So when I first thought about the first question, my science geek of a brain immediately thought of fractals.  This may be because I wrote a camp about 6 years ago called Nature’s Architects and it was where I first learned about the vastness of what a fractal is and still find myself occasionally noticing them. They are EVERYWHERE so if you go looking, don’t let your mind become blown. If you want to learn more about fractals I suggest watching the video below when you have an extra hour to spare.

Below is a video by a little girl about fractals.  I love when kids create stuff like this.  It makes me want to scream “Yay, science!” , or I guess math could get a shout out for this one too….I guess.

The articles we read for class made me think a lot more about our written language, how it was formed, how it took on so many different forms, how some cultures are more pictorial than others.  Our world is truly a world of diverse visual communication!  One statement that also had me thinking was in Robert N. St. Clair’s, Visual Metaphors.

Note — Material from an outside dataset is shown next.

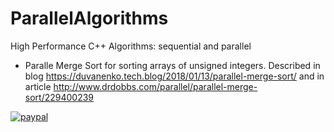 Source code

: # ParallelAlgorithms

High Performance C++ Algorithms: sequential and parallel

- Paralle Merge Sort for sorting arrays of unsigned integers. Described in blog https://duvanenko.tech.blog/2018/01/13/parallel-merge-sort/ and in article http://www.drdobbs.com/parallel/parallel-merge-sort/229400239


[![paypal](https://www.paypalobjects.com/en_US/i/btn/btn_donateCC_LG.gif)](https://www.paypal.com/cgi-bin/webscr?cmd=_s-xclick&hosted_button_id=LDD8L7UPAC7QL)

“ As writing instruments changed, the writing systems changed.”

So I want everyone to start paying attention to this because ever since someone pointed it out to me I notice it all the time, even with myself.  A teacher friend commented how her new Kindergartners were struggling with writing their names this year- more so than the norm.  Not so much because they couldn’t spell their own name or recognize the letters, but because a vast number of kids had trouble manipulating the pencil.  Now think back to when you were very young.  What was a big part of your life?  Coloring and drawing.  Kids still do that these days, but more and more frequently they are essentially “finger painting” on smart tablets.  Now I’m all for conserving paper and if I had kids I would totally let them draw and paint on a smart tablet.  But we didn’t stop to think about how this is making things like holding a pencil more and more foreign to them.  I’m not saying I’m for or against the use of a smart tablet by any means. But I did suggest to one of my friends that she get a stylus for her 3 year old to start practicing with when he draws on a tablet (he actually likes to use crayons and paper too so I’m not worried about him).

But all of that above also makes you wonder how our visual communication will continue to change?  I’ve heard that in the near future they will stop teaching cursive.  Cursive is a different design then print.  I really don’t care if we stop teaching it, I haven’t used it since they made me in elementary school other than to sign my name, which to be honest, is a hybrid of cursive and print.  But then we think about signatures- if there is no cursive, how will they next generation sign their legal documents?  Will they even be able to read anything written in cursive or will it be like trying to read Leonardo DaVinci’s notebooks? Will kids of future generations even need to even “write” anything, or will it all be typed and touched on a screen?  Steven Bradley’s “communication design” becomes much more meaningful and valuable when you think about how the handwritten word may one day be obsolete.  The elemental functions of life are really driven be design.